The center of the ellipse is the midpoint joining the foci \left( {0, - 2} \right) and \left( {0, - 6} \right), so the center of the ellipse can be found by using the midpoint formula. We have

\left( {\frac{{0 + 0}}{2},\frac{{ - 2 - 6}}{2}} \right) = \left( {0, - 4} \right)
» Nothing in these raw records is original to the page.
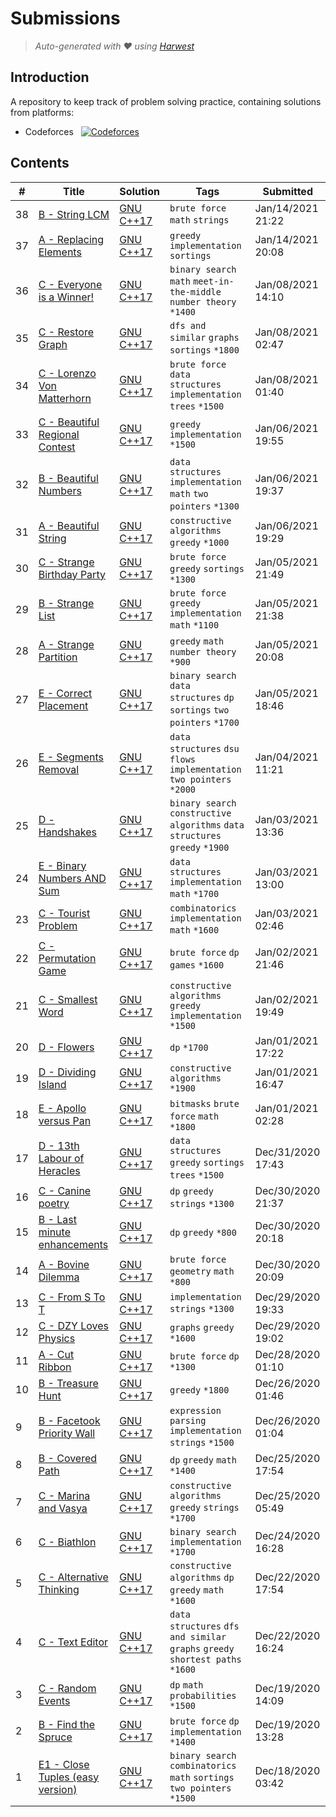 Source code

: Submissions
======================
> *Auto-generated with ❤ using [Harwest](https://github.com/nileshsah/harwest-tool)*

## Introduction

A repository to keep track of problem solving practice, containing solutions from platforms:
* Codeforces &nbsp; [![Codeforces](https://run.kaist.ac.kr/badges/codeforces/bazzinga.svg)](https://codeforces.com/profile/bazzinga)


## Contents

| # | Title | Solution | Tags | Submitted |
|---| ----- | -------- | ---- | --------- |
38 | [B - String LCM](https://codeforces.com/contest/1473/problem/B) | [GNU C++17](./codeforces/1473/B.cpp) | `brute force` `math` `strings` | Jan/14/2021 21:22 | 
37 | [A - Replacing Elements](https://codeforces.com/contest/1473/problem/A) | [GNU C++17](./codeforces/1473/A.cpp) | `greedy` `implementation` `sortings` | Jan/14/2021 20:08 | 
36 | [C - Everyone is a Winner!](https://codeforces.com/contest/1263/problem/C) | [GNU C++17](./codeforces/1263/C.cpp) | `binary search` `math` `meet-in-the-middle` `number theory` `*1400` | Jan/08/2021 14:10 | 
35 | [C - Restore Graph](https://codeforces.com/contest/404/problem/C) | [GNU C++17](./codeforces/404/C.cpp) | `dfs and similar` `graphs` `sortings` `*1800` | Jan/08/2021 02:47 | 
34 | [C - Lorenzo Von Matterhorn](https://codeforces.com/contest/697/problem/C) | [GNU C++17](./codeforces/697/C.cpp) | `brute force` `data structures` `implementation` `trees` `*1500` | Jan/08/2021 01:40 | 
33 | [C - Beautiful Regional Contest](https://codeforces.com/contest/1265/problem/C) | [GNU C++17](./codeforces/1265/C.cpp) | `greedy` `implementation` `*1500` | Jan/06/2021 19:55 | 
32 | [B - Beautiful Numbers](https://codeforces.com/contest/1265/problem/B) | [GNU C++17](./codeforces/1265/B.cpp) | `data structures` `implementation` `math` `two pointers` `*1300` | Jan/06/2021 19:37 | 
31 | [A - Beautiful String](https://codeforces.com/contest/1265/problem/A) | [GNU C++17](./codeforces/1265/A.cpp) | `constructive algorithms` `greedy` `*1000` | Jan/06/2021 19:29 | 
30 | [C - Strange Birthday Party](https://codeforces.com/contest/1471/problem/C) | [GNU C++17](./codeforces/1471/C.cpp) | `brute force` `greedy` `sortings` `*1300` | Jan/05/2021 21:49 | 
29 | [B - Strange List](https://codeforces.com/contest/1471/problem/B) | [GNU C++17](./codeforces/1471/B.cpp) | `brute force` `greedy` `implementation` `math` `*1100` | Jan/05/2021 21:38 | 
28 | [A - Strange Partition](https://codeforces.com/contest/1471/problem/A) | [GNU C++17](./codeforces/1471/A.cpp) | `greedy` `math` `number theory` `*900` | Jan/05/2021 20:08 | 
27 | [E - Correct Placement](https://codeforces.com/contest/1472/problem/E) | [GNU C++17](./codeforces/1472/E.cpp) | `binary search` `data structures` `dp` `sortings` `two pointers` `*1700` | Jan/05/2021 18:46 | 
26 | [E - Segments Removal](https://codeforces.com/contest/899/problem/E) | [GNU C++17](./codeforces/899/E.cpp) | `data structures` `dsu` `flows` `implementation` `two pointers` `*2000` | Jan/04/2021 11:21 | 
25 | [D - Handshakes](https://codeforces.com/contest/534/problem/D) | [GNU C++17](./codeforces/534/D.cpp) | `binary search` `constructive algorithms` `data structures` `greedy` `*1900` | Jan/03/2021 13:36 | 
24 | [E - Binary Numbers AND Sum](https://codeforces.com/contest/1066/problem/E) | [GNU C++17](./codeforces/1066/E.cpp) | `data structures` `implementation` `math` `*1700` | Jan/03/2021 13:00 | 
23 | [C - Tourist Problem](https://codeforces.com/contest/340/problem/C) | [GNU C++17](./codeforces/340/C.cpp) | `combinatorics` `implementation` `math` `*1600` | Jan/03/2021 02:46 | 
22 | [C - Permutation Game](https://codeforces.com/contest/1033/problem/C) | [GNU C++17](./codeforces/1033/C.cpp) | `brute force` `dp` `games` `*1600` | Jan/02/2021 21:46 | 
21 | [C - Smallest Word](https://codeforces.com/contest/1043/problem/C) | [GNU C++17](./codeforces/1043/C.cpp) | `constructive algorithms` `greedy` `implementation` `*1500` | Jan/02/2021 19:49 | 
20 | [D - Flowers](https://codeforces.com/contest/474/problem/D) | [GNU C++17](./codeforces/474/D.cpp) | `dp` `*1700` | Jan/01/2021 17:22 | 
19 | [D - Dividing Island](https://codeforces.com/contest/63/problem/D) | [GNU C++17](./codeforces/63/D.cpp) | `constructive algorithms` `*1900` | Jan/01/2021 16:47 | 
18 | [E - Apollo versus Pan](https://codeforces.com/contest/1466/problem/E) | [GNU C++17](./codeforces/1466/E.cpp) | `bitmasks` `brute force` `math` `*1800` | Jan/01/2021 02:28 | 
17 | [D - 13th Labour of Heracles](https://codeforces.com/contest/1466/problem/D) | [GNU C++17](./codeforces/1466/D.cpp) | `data structures` `greedy` `sortings` `trees` `*1500` | Dec/31/2020 17:43 | 
16 | [C - Canine poetry](https://codeforces.com/contest/1466/problem/C) | [GNU C++17](./codeforces/1466/C.cpp) | `dp` `greedy` `strings` `*1300` | Dec/30/2020 21:37 | 
15 | [B - Last minute enhancements](https://codeforces.com/contest/1466/problem/B) | [GNU C++17](./codeforces/1466/B.cpp) | `dp` `greedy` `*800` | Dec/30/2020 20:18 | 
14 | [A - Bovine Dilemma](https://codeforces.com/contest/1466/problem/A) | [GNU C++17](./codeforces/1466/A.cpp) | `brute force` `geometry` `math` `*800` | Dec/30/2020 20:09 | 
13 | [C - From S To T](https://codeforces.com/contest/1194/problem/C) | [GNU C++17](./codeforces/1194/C.cpp) | `implementation` `strings` `*1300` | Dec/29/2020 19:33 | 
12 | [C - DZY Loves Physics](https://codeforces.com/contest/445/problem/C) | [GNU C++17](./codeforces/445/C.cpp) | `graphs` `greedy` `*1600` | Dec/29/2020 19:02 | 
11 | [A - Cut Ribbon](https://codeforces.com/contest/189/problem/A) | [GNU C++17](./codeforces/189/A.cpp) | `brute force` `dp` `*1300` | Dec/28/2020 01:10 | 
10 | [B - Treasure Hunt](https://codeforces.com/contest/979/problem/B) | [GNU C++17](./codeforces/979/B.cpp) | `greedy` `*1800` | Dec/26/2020 01:46 | 
9 | [B - Facetook Priority Wall](https://codeforces.com/contest/75/problem/B) | [GNU C++17](./codeforces/75/B.cpp) | `expression parsing` `implementation` `strings` `*1500` | Dec/26/2020 01:04 | 
8 | [B - Covered Path](https://codeforces.com/contest/534/problem/B) | [GNU C++17](./codeforces/534/B.cpp) | `dp` `greedy` `math` `*1400` | Dec/25/2020 17:54 | 
7 | [C - Marina and Vasya](https://codeforces.com/contest/584/problem/C) | [GNU C++17](./codeforces/584/C.cpp) | `constructive algorithms` `greedy` `strings` `*1700` | Dec/25/2020 05:49 | 
6 | [C - Biathlon](https://codeforces.com/contest/84/problem/C) | [GNU C++17](./codeforces/84/C.cpp) | `binary search` `implementation` `*1700` | Dec/24/2020 16:28 | 
5 | [C - Alternative Thinking](https://codeforces.com/contest/604/problem/C) | [GNU C++17](./codeforces/604/C.cpp) | `constructive algorithms` `dp` `greedy` `math` `*1600` | Dec/22/2020 17:54 | 
4 | [C - Text Editor](https://codeforces.com/contest/253/problem/C) | [GNU C++17](./codeforces/253/C.cpp) | `data structures` `dfs and similar` `graphs` `greedy` `shortest paths` `*1600` | Dec/22/2020 16:24 | 
3 | [C - Random Events](https://codeforces.com/contest/1461/problem/C) | [GNU C++17](./codeforces/1461/C.cpp) | `dp` `math` `probabilities` `*1500` | Dec/19/2020 14:09 | 
2 | [B - Find the Spruce](https://codeforces.com/contest/1461/problem/B) | [GNU C++17](./codeforces/1461/B.cpp) | `brute force` `dp` `implementation` `*1400` | Dec/19/2020 13:28 | 
1 | [E1 - Close Tuples (easy version)](https://codeforces.com/contest/1462/problem/E1) | [GNU C++17](./codeforces/1462/E1.cpp) | `binary search` `combinatorics` `math` `sortings` `two pointers` `*1500` | Dec/18/2020 03:42 |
Since the foci lie on the Y-axis with center \left( {0, - 4} \right), let the required equation of the ellipse be

\begin{gathered} \frac{{{{\left( {y - \left( { - 4} \right)} \right)}^2}}}{{{a^2}}} + \frac{{{{\left( {x - 0} \right)}^2}}}{{{b^2}}} = 1 \\ \Rightarrow \frac{{{{\left( {y + 4} \right)}^2}}}{{{a^2}}} + \frac{{{x^2}}}{{{b^2}}} = 1\,\,\,\,{\text{ - - - }}\left( {\text{i}} \right) \\ {a^2} - {b^2} = {a^2}{e^2}\,\,\,\,{\text{ - - - }}\left( {{\text{ii}}} \right) \\ \end{gathered}

Since the foci have the coordinates F\left( {0,ae} \right), F'\left( {0, - ae} \right), we have 2ae = FF'

Using this for the given foci \left( {0, - 2} \right), \left( {0, - 6} \right), we have

\begin{gathered} 2ae = \left| { - 6 - \left( { - 2} \right)} \right| = \left| { - 6 + 2} \right| = \left| { - 4} \right| = 4 \\ \Rightarrow ae = 2 \\ \end{gathered}

It is also given that 2a = 8 \Rightarrow a = 4. Putting these values in equation (ii), we have

\begin{gathered} {4^2} - {b^2} = {2^2} \\ \Rightarrow {b^2} = 16 - 4 = 12 \\ \end{gathered}

Putting the values of {a^2} and {b^2} in equation (i), we have

 \Rightarrow \frac{{{{\left( {y + 4} \right)}^2}}}{{16}} + \frac{{{x^2}}}{{12}} = 1

This is the required equation of the ellipse.